§ **Source records**:

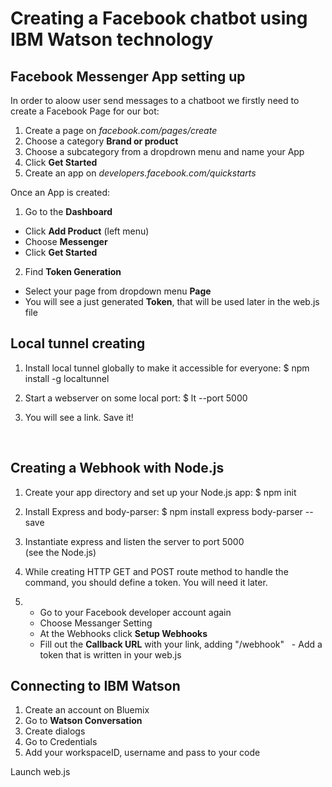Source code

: # Creating a Facebook chatbot using IBM Watson technology 
 

Facebook Messenger App setting up
---------------------------------

In order to aloow user send messages to a chatboot we firstly need to create a Facebook Page for our bot:

1. Create a page on *facebook.com/pages/create*
2. Choose a category **Brand or product**
3. Choose a subcategory from a dropdrown menu and name your App
4. Click **Get Started**
5. Create an app on *developers.facebook.com/quickstarts*

Once an App is created:
1.   Go to the **Dashboard**
   - Click **Add Product** (left menu)
   - Choose **Messenger**
   - Click **Get Started**
   
  
2.   Find **Token Generation**
   - Select your page from dropdown menu **Page**
   - You will see a just generated **Token**, that will be used later in the web.js file
   
   
Local tunnel creating
---------------------

1. Install local tunnel globally to make it accessible for everyone:
$ npm install -g localtunnel

2. Start a webserver on some local port:
$ lt --port 5000

3. You will see a link. Save it!
 
   
   
Creating a Webhook with Node.js
-------------------------------

1. Create your app directory and set up your Node.js app:
$ npm init

2. Install Express and body-parser:
$ npm install express body-parser --save

3. Instantiate express and listen the server to port 5000\
(see the Node.js)

4. While creating HTTP GET and POST route method to handle the command, you should define a token. You will need it later.

5. - Go to your Facebook developer account again 
   - Choose Messanger Setting
   - At the Webhooks click **Setup Webhooks** 
   - Fill out the **Callback URL** with your link, adding "/webhook" 
   - Add a token that is written in your web.js 


Connecting to IBM Watson 
------------------------

1. Create an account on Bluemix 
2. Go to **Watson Conversation**
3. Create dialogs
4. Go to Credentials
5. Add your workspaceID, username and pass to your code


Launch web.js 










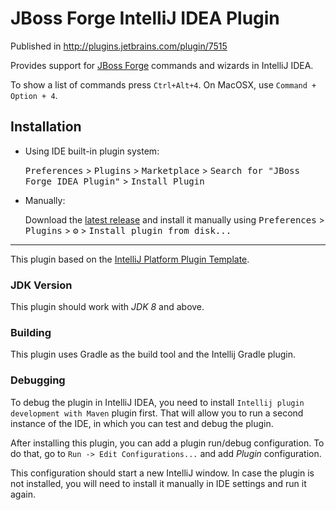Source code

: # JBoss Forge IntelliJ IDEA Plugin

Published in http://plugins.jetbrains.com/plugin/7515

Provides support for [JBoss Forge](https://forge.jboss.org/) commands and wizards in IntelliJ IDEA.

To show a list of commands press `Ctrl+Alt+4`. On MacOSX, use `Command + Option + 4`.

## Installation

- Using IDE built-in plugin system:

  <kbd>Preferences</kbd> > <kbd>Plugins</kbd> > <kbd>Marketplace</kbd> > <kbd>Search for "JBoss Forge IDEA Plugin"</kbd> >
  <kbd>Install Plugin</kbd>

- Manually:

  Download the [latest release](https://github.com/%REPOSITORY%/releases/latest) and install it manually using
  <kbd>Preferences</kbd> > <kbd>Plugins</kbd> > <kbd>⚙️</kbd> > <kbd>Install plugin from disk...</kbd>

---

This plugin based on the [IntelliJ Platform Plugin Template][template].

[template]: https://github.com/JetBrains/intellij-platform-plugin-template

### JDK Version

This plugin should work with *JDK 8* and above.

### Building

This plugin uses Gradle as the build tool and the Intellij Gradle plugin.

### Debugging

To debug the plugin in IntelliJ IDEA, you need to install `Intellij plugin development with Maven` plugin first.
That will allow you to run a second instance of the IDE, in which you can test and debug the plugin.

After installing this plugin, you can add a plugin run/debug configuration.
To do that, go to `Run -> Edit Configurations...` and add _Plugin_ configuration.

This configuration should start a new IntelliJ window. In case the plugin is not installed, you will need
to install it manually in IDE settings and run it again.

§ **Task instructions**:
For the string "again", search the preceding data and copy every line that includes it.

§ **Answer**:
5. - Go to your Facebook developer account again 
to install it manually in IDE settings and run it again.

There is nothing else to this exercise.